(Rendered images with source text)
··········
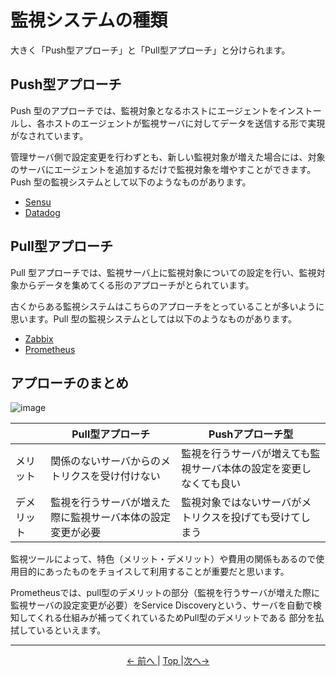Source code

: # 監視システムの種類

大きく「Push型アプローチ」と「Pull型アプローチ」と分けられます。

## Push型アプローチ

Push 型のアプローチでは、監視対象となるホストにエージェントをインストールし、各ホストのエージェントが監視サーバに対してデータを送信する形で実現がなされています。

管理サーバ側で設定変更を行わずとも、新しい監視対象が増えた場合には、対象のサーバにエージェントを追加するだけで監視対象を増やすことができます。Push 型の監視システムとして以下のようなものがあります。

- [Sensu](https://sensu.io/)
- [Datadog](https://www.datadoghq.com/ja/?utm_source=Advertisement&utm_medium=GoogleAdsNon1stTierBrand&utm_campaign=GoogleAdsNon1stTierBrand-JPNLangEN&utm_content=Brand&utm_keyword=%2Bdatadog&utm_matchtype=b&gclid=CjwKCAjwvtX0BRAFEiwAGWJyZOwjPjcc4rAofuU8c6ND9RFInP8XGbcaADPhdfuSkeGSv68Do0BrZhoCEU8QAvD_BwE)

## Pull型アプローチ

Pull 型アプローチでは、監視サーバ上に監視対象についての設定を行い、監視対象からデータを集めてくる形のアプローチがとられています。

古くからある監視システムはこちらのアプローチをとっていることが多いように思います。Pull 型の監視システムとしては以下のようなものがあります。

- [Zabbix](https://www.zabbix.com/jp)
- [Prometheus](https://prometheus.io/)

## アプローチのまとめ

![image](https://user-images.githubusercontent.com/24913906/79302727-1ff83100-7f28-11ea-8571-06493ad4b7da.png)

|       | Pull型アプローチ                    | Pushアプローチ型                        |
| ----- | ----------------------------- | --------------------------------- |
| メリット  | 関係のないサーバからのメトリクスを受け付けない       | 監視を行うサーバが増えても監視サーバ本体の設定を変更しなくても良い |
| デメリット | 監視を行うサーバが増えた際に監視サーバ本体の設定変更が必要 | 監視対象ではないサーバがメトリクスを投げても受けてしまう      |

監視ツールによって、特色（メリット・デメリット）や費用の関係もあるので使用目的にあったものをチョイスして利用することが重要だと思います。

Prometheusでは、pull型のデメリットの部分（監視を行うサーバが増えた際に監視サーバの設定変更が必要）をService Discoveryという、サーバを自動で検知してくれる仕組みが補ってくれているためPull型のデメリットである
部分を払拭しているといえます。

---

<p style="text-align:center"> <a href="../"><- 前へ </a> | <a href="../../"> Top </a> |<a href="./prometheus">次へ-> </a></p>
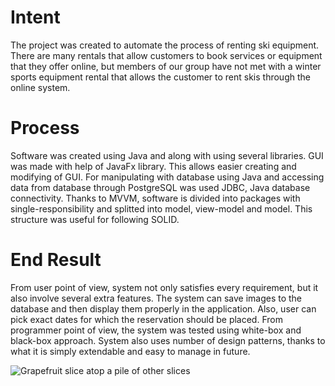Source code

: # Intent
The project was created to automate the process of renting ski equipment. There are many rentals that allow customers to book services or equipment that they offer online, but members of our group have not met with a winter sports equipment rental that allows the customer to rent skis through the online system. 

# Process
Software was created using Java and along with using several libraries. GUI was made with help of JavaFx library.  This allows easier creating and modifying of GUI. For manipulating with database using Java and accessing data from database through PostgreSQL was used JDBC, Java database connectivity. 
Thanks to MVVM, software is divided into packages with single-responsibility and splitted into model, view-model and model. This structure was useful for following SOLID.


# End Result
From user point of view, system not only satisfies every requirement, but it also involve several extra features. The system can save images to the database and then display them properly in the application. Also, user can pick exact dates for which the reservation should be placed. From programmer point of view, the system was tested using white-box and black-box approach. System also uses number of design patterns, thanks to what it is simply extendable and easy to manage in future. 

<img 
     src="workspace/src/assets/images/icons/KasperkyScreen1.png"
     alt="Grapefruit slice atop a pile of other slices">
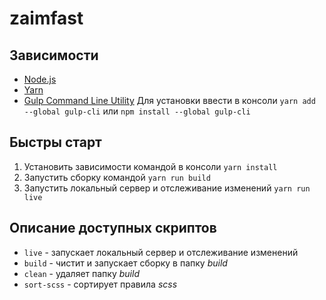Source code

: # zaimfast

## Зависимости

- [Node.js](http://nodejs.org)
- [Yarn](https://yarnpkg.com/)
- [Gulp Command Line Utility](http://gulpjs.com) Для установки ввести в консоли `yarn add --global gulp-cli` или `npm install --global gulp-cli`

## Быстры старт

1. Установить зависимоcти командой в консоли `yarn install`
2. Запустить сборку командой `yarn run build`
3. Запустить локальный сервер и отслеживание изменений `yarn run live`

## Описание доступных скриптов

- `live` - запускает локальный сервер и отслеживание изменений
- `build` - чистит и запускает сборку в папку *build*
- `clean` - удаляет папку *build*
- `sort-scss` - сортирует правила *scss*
··········
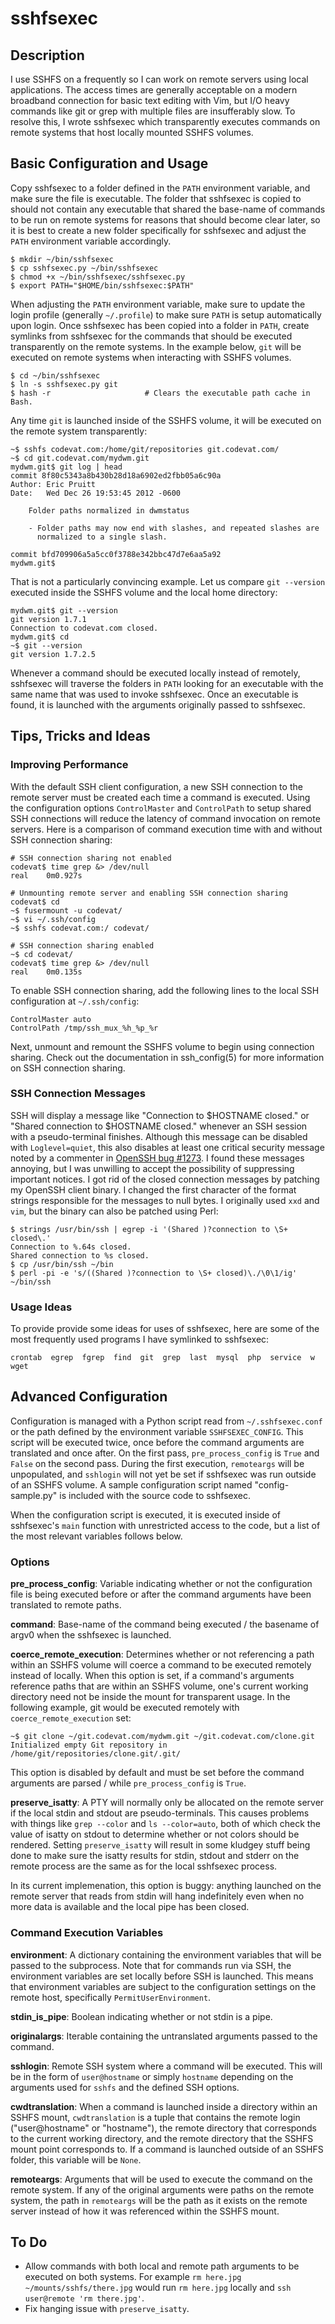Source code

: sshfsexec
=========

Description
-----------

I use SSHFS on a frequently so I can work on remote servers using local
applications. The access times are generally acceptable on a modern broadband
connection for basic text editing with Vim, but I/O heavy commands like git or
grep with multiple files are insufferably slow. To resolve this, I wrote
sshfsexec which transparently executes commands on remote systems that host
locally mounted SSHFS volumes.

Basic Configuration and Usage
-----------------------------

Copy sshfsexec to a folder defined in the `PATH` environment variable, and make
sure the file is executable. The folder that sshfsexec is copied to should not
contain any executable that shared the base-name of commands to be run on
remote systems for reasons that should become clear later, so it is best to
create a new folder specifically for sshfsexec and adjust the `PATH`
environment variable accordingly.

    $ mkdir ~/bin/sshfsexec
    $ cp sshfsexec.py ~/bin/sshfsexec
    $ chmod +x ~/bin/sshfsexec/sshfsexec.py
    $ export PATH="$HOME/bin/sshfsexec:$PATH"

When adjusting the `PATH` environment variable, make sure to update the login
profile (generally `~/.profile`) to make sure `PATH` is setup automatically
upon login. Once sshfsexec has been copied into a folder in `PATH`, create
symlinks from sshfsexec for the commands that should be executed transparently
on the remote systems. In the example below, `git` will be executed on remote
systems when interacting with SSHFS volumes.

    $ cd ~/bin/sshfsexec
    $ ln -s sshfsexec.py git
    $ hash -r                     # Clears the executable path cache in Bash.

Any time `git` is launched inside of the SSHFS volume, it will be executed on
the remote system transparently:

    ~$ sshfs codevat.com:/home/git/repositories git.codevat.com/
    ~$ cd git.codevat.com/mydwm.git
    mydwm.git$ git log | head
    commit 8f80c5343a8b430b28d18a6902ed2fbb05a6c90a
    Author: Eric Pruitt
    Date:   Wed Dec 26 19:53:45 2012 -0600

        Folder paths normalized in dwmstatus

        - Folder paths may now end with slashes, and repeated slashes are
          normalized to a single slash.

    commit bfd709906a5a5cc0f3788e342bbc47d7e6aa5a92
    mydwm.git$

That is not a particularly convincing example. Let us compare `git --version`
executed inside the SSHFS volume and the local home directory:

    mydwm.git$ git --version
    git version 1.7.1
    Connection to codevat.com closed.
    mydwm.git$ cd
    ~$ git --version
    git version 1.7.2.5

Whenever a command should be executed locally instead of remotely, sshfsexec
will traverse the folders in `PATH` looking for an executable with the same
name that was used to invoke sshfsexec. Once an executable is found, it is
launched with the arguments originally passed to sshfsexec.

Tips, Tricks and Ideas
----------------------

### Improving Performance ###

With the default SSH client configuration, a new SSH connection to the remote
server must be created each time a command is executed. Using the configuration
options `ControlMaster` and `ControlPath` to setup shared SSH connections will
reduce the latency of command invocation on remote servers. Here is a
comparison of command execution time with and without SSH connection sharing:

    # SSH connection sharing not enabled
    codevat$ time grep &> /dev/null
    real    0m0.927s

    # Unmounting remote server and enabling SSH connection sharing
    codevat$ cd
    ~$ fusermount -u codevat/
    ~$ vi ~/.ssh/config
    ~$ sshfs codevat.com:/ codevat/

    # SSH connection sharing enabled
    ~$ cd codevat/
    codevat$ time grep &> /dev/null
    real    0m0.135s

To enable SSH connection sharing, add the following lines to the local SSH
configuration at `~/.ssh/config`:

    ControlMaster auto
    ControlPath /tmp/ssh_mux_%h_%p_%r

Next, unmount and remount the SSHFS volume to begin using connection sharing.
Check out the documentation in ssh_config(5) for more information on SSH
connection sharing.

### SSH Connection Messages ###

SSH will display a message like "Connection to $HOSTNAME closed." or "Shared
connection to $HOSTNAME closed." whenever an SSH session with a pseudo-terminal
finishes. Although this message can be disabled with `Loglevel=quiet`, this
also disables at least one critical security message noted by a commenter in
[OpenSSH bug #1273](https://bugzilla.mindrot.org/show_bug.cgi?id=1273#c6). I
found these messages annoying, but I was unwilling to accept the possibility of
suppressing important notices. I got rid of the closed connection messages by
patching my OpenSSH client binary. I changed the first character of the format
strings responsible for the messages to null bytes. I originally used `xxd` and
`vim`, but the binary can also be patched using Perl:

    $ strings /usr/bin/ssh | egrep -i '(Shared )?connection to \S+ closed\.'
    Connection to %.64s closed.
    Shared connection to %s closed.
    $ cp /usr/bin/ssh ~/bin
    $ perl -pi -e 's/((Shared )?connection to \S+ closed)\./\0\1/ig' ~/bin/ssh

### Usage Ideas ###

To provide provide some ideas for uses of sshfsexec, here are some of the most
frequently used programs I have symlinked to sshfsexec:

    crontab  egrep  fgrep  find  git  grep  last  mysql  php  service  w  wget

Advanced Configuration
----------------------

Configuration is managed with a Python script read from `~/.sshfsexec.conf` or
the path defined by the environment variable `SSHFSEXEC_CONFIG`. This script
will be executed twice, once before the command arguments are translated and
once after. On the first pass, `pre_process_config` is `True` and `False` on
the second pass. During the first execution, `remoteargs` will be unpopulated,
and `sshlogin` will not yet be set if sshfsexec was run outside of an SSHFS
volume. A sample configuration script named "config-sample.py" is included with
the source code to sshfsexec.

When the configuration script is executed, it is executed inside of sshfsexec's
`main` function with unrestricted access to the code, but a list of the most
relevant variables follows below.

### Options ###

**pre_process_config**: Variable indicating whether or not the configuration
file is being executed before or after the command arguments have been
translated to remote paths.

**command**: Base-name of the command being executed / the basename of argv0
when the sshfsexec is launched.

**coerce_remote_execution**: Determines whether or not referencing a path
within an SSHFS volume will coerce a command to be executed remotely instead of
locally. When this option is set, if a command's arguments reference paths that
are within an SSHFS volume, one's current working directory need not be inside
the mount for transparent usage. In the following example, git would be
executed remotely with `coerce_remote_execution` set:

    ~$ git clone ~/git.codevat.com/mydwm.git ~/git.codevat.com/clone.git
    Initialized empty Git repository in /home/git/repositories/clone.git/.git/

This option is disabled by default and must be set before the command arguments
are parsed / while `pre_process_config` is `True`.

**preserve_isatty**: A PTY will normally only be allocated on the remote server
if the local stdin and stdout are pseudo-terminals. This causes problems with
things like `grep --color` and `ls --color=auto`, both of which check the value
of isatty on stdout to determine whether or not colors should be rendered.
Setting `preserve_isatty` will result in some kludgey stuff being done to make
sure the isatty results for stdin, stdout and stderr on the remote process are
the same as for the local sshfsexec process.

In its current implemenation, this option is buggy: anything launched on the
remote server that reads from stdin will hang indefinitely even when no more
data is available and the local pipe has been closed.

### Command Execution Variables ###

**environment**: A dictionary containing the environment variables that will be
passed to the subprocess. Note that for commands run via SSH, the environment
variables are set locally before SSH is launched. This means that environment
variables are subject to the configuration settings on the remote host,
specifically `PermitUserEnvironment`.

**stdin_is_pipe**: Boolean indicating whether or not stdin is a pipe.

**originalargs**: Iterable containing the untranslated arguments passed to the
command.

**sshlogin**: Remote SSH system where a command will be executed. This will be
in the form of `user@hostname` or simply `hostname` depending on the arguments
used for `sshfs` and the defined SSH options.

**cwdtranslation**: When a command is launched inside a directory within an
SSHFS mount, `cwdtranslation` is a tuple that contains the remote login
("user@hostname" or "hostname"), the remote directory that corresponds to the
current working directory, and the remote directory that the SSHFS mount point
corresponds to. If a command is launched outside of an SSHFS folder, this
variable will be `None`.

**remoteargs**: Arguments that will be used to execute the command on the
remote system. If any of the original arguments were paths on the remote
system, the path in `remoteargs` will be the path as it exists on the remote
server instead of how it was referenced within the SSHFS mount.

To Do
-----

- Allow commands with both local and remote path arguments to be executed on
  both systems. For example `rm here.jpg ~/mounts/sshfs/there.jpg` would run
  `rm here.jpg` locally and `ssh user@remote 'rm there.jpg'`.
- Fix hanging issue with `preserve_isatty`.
··········
_ABOUT THIS TASK:_
Each line above that contains the string "instead" should be identified and copied.

_RESPONSE TO THIS EXERCISE:_
Whenever a command should be executed locally instead of remotely, sshfsexec
within an SSHFS volume will coerce a command to be executed remotely instead of
server instead of how it was referenced within the SSHFS mount.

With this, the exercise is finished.